Activity
Using the word "Basic" as the filter, copy each matching line from the records.

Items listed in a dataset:
◇ ◇ ◇ ◇

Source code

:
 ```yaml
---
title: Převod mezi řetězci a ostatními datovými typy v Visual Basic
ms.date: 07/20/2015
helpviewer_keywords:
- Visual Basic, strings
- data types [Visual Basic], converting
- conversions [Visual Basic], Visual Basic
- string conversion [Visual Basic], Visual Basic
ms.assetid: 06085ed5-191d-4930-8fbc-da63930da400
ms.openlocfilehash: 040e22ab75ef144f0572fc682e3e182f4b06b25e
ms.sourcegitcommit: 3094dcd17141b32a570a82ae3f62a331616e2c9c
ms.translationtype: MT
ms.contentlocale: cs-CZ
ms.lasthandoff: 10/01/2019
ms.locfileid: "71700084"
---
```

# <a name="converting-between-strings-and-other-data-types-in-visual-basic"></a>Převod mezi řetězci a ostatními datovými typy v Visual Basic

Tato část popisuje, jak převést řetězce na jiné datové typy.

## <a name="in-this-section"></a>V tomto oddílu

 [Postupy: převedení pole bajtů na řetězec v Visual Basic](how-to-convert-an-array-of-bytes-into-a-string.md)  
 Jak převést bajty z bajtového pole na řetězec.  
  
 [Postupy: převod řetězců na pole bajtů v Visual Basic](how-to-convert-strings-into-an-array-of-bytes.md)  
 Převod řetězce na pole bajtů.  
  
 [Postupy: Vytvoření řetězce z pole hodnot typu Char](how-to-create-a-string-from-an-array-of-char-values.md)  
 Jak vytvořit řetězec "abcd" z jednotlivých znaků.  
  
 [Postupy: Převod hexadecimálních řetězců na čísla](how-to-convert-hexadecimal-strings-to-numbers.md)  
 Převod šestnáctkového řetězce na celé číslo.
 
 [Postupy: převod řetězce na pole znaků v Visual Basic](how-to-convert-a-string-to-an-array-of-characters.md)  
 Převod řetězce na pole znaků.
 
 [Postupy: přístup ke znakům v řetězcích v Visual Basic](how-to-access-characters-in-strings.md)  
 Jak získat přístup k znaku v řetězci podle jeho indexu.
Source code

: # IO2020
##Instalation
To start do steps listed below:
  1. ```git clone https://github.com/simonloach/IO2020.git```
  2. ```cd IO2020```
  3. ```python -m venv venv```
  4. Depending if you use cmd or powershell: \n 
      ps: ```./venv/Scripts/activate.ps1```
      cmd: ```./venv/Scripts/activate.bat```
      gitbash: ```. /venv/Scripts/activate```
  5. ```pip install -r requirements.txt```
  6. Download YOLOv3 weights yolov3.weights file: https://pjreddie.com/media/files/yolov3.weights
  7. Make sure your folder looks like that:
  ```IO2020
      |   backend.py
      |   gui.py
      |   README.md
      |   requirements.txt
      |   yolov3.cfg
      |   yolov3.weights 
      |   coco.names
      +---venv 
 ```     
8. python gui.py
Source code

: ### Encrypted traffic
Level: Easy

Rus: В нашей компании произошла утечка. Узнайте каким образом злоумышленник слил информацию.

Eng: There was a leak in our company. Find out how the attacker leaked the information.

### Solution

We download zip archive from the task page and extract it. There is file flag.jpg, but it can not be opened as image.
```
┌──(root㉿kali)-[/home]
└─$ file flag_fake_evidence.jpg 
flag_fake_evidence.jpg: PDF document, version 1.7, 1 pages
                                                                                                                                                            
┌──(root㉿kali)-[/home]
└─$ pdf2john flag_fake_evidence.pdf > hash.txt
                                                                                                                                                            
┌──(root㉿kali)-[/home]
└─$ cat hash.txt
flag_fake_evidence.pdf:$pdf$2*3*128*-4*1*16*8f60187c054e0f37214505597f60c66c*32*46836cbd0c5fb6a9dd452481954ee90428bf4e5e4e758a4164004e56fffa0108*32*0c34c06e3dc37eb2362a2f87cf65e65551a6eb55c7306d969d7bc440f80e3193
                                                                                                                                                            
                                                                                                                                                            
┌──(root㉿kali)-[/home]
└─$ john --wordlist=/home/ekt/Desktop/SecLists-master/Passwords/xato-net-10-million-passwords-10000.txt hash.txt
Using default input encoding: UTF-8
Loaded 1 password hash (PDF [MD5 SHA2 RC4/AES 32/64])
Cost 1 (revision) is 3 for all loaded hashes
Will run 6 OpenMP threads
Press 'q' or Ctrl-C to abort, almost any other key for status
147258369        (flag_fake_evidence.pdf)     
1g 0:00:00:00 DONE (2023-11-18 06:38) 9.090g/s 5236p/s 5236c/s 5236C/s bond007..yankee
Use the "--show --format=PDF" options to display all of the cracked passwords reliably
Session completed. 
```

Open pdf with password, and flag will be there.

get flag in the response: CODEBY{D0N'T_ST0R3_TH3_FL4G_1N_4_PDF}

◇ ◇ ◇ ◇

Your solution
title: Převod mezi řetězci a ostatními datovými typy v Visual Basic
- Visual Basic, strings
- data types [Visual Basic], converting
- conversions [Visual Basic], Visual Basic
- string conversion [Visual Basic], Visual Basic
# <a name="converting-between-strings-and-other-data-types-in-visual-basic"></a>Převod mezi řetězci a ostatními datovými typy v Visual Basic
 [Postupy: převedení pole bajtů na řetězec v Visual Basic](how-to-convert-an-array-of-bytes-into-a-string.md)  
 [Postupy: převod řetězců na pole bajtů v Visual Basic](how-to-convert-strings-into-an-array-of-bytes.md)  
 [Postupy: převod řetězce na pole znaků v Visual Basic](how-to-convert-a-string-to-an-array-of-characters.md)  
 [Postupy: přístup ke znakům v řetězcích v Visual Basic](how-to-access-characters-in-strings.md)  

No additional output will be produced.